Looking ahead, the market is likely to experience fluctuations in prices due to the interplay between rising non-DoC production and stable demand growth. OPEC's ability to manage its output effectively will be crucial in navigating these challenges and maintaining price stability in the coming months.
CFTC Commitment of Traders Report (Disaggregated) as of 2025-10-07
Crude Oil Positioning (WTI-PHYSICAL - NYMEX):
Open Interest: 2,036,074 contracts (+29,716)
Managed Money Net Position: -17,481 contracts (-0.9% of OI)
Weekly Change in Managed Money Net: -31,534 contracts
Producer/Merchant Net Position: 294,284 contracts
Swap Dealer Net Position: -392,340 contracts
Market Sentiment (based on Managed Money): Bearish and Strengthening
Positioning Analysis (Managed Money): Extremely Bearish (Potential Reversal Risk)
Key Takeaways:
- Managed Money traders are large speculators, often driving price trends in Crude Oil.
- Producer/Merchant positions primarily reflect hedging activity.
- Swap Dealers act as intermediaries.
- Extreme positioning by Managed Money can indicate potential market reversals.
- CFTC data reports positions as of the report date, usually released each Friday.
About Disaggregated CoT Reports:
The Disaggregated CoT report provides a more detailed breakdown of futures market open interest.
It categorizes traders into: Producer/Merchant/Processor/User (Commercials), Swap Dealers, Managed Money (Speculators), and Other Reportables.
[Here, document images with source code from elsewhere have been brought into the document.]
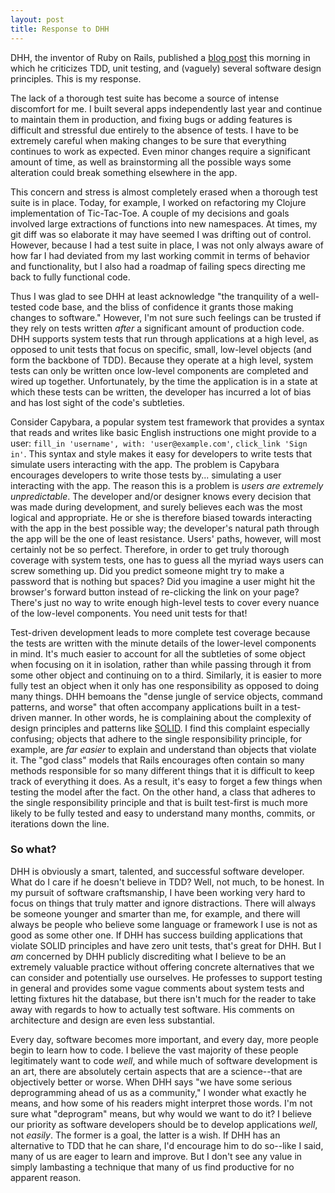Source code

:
 ```yaml
---
layout: post
title: Response to DHH
---
```


DHH, the inventor of Ruby on Rails, published a [blog post](http://david.heinemeierhansson.com/2014/tdd-is-dead-long-live-testing.html) this morning in which he criticizes TDD, unit testing, and (vaguely) several software design principles. This is my response.


The lack of a thorough test suite has become a source of intense discomfort for me. I built several apps independently last year and continue to maintain them in production, and fixing bugs or adding features is difficult and stressful due entirely to the absence of tests. I have to be extremely careful when making changes to be sure that everything continues to work as expected. Even minor changes require a significant amount of time, as well as brainstorming all the possible ways some alteration could break something elsewhere in the app.

This concern and stress is almost completely erased when a thorough test suite is in place. Today, for example, I worked on refactoring my Clojure implementation of Tic-Tac-Toe. A couple of my decisions and goals involved large extractions of functions into new namespaces. At times, my git diff was so elaborate it may have seemed I was drifting out of control. However, because I had a test suite in place, I was not only always aware of how far I had deviated from my last working commit in terms of behavior and functionality, but I also had a roadmap of failing specs directing me back to fully functional code.

Thus I was glad to see DHH at least acknowledge "the tranquility of a well-tested code base, and the bliss of confidence it grants those making changes to software." However, I'm not sure such feelings can be trusted if they rely on tests written *after* a significant amount of production code. DHH supports system tests that run through applications at a high level, as opposed to unit tests that focus on specific, small, low-level objects (and form the backbone of TDD). Because they operate at a high level, system tests can only be written once low-level components are completed and wired up together. Unfortunately, by the time the application is in a state at which these tests can be written, the developer has incurred a lot of bias and has lost sight of the code's subtleties.

Consider Capybara, a popular system test framework that provides a syntax that reads and writes like basic English instructions one might provide to a user: `fill_in 'username', with: 'user@example.com'`, `click_link 'Sign in'`. This syntax and style makes it easy for developers to write tests that simulate users interacting with the app. The problem is Capybara encourages developers to write those tests by... simulating a user interacting with the app. The reason this is a problem is *users are extremely unpredictable*. The developer and/or designer knows every decision that was made during development, and surely believes each was the most logical and appropriate. He or she is therefore biased towards interacting with the app in the best possible way; the developer's natural path through the app will be the one of least resistance. Users' paths, however, will most certainly not be so perfect. Therefore, in order to get truly thorough coverage with system tests, one has to guess all the myriad ways users can screw something up. Did you predict someone might try to make a password that is nothing but spaces? Did you imagine a user might hit the browser's forward button instead of re-clicking the link on your page? There's just no way to write enough high-level tests to cover every nuance of the low-level components. You need unit tests for that!

Test-driven development leads to more complete test coverage because the tests are written with the minute details of the lower-level components in mind. It's much easier to account for all the subtleties of some object when focusing on it in isolation, rather than while passing through it from some other object and continuing on to a third. Similarly, it is easier to more fully test an object when it only has one responsibility as opposed to doing many things. DHH bemoans the "dense jungle of service objects, command patterns, and worse" that often accompany applications built in a test-driven manner. In other words, he is complaining about the complexity of design principles and patterns like [SOLID](https://github.com/mikeknep/SOLID). I find this complaint especially confusing; objects that adhere to the single responsibility principle, for example, are *far easier* to explain and understand than objects that violate it. The "god class" models that Rails encourages often contain so many methods responsible for so many different things that it is difficult to keep track of everything it does. As a result, it's easy to forget a few things when testing the model after the fact. On the other hand, a class that adheres to the single responsibility principle and that is built test-first is much more likely to be fully tested and easy to understand many months, commits, or iterations down the line.

### So what?
DHH is obviously a smart, talented, and successful software developer. What do I care if he doesn't believe in TDD? Well, not much, to be honest. In my pursuit of software craftsmanship, I have been working very hard to focus on things that truly matter and ignore distractions. There will always be someone younger and smarter than me, for example, and there will always be people who believe some language or framework I use is not as good as some other one. If DHH has success building applications that violate SOLID principles and have zero unit tests, that's great for DHH. But I *am* concerned by DHH publicly discrediting what I believe to be an extremely valuable practice without offering concrete alternatives that we can consider and potentially use ourselves. He professes to support testing in general and provides some vague comments about system tests and letting fixtures hit the database, but there isn't much for the reader to take away with regards to how to actually test software. His comments on architecture and design are even less substantial.

Every day, software becomes more important, and every day, more people begin to learn how to code. I believe the vast majority of these people legitimately want to code *well*, and while much of software development is an art, there are absolutely certain aspects that are a science--that are objectively better or worse. When DHH says "we have some serious deprogramming ahead of us as a community," I wonder what exactly he means, and how some of his readers might interpret those words. I'm not sure what "deprogram" means, but why would we want to do it? I believe our priority as software developers should be to develop applications *well*, not *easily*. The former is a goal, the latter is a wish. If DHH has an alternative to TDD that he can share, I'd encourage him to do so--like I said, many of us are eager to learn and improve. But I don't see any value in simply lambasting a technique that many of us find productive for no apparent reason.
| Date | Prediction | Lower Bound | Upper Bound |
|---|---|---|---|
| 2025-11-21 | $59.04 | $57.06 | $61.01 |
| 2025-11-22 | $58.96 | $56.99 | $60.93 |
| 2025-11-23 | $59.01 | $57.03 | $60.98 |
| 2025-11-24 | $59.1 | $57.13 | $61.08 |
| 2025-11-25 | $59.13 | $57.16 | $61.1 |
The recent bearish sentiment in the crude oil market is reflected in the $63.95 average for ICE Brent and $60.07 for NYMEX WTI. The risk factors include the ongoing bearish positioning of managed money, which has a net position of -17,481 contracts, indicating potential for further downward pressure on prices. The Brent-WTI spread has narrowed to $3.88, suggesting a convergence in U.S. and global supply/demand dynamics. Traders should watch for potential support at recent lows and Fibonacci retracement levels, while also considering volatility driven by geopolitical events and inventory reports.
Producers should assess their hedging strategies in light of the current bearish market sentiment, particularly given the 73 tb/d decrease in production from DoC countries in October. The $65.20 average for the OPEC Reference Basket suggests that production planning may need to be adjusted to maintain profitability. Additionally, the increase in OECD commercial inventories by 6.0 mb indicates a potential oversupply, which could impact pricing and necessitate a review of operational costs and production levels.
Consumers should prepare for potential fluctuations in input costs, with current WTI prices around $60.07 and Brent at $63.95. The supply reliability risks are heightened due to geopolitical tensions and changing inventory levels, particularly with U.S. crude exports hitting an eight-month high of 4.2 mb/d. It’s crucial to monitor refining margins, which have improved, especially in the U.S. Gulf Coast, as this may affect procurement strategies and hedging decisions.
The Crude Oil market is currently characterized by a bearish sentiment driven by high inventories and weak demand signals. The balance of supply and demand is shifting, with a forecasted global oil demand growth of 1.3 mb/d in 2025, contrasted by a supply increase of 0.9 mb/d from non-DoC countries. Analysts should focus on the implications of managed money positioning, which is extremely bearish, indicating potential market reversals. Additionally, geopolitical developments and their impact on supply chains should be closely monitored to provide accurate forecasts and insights.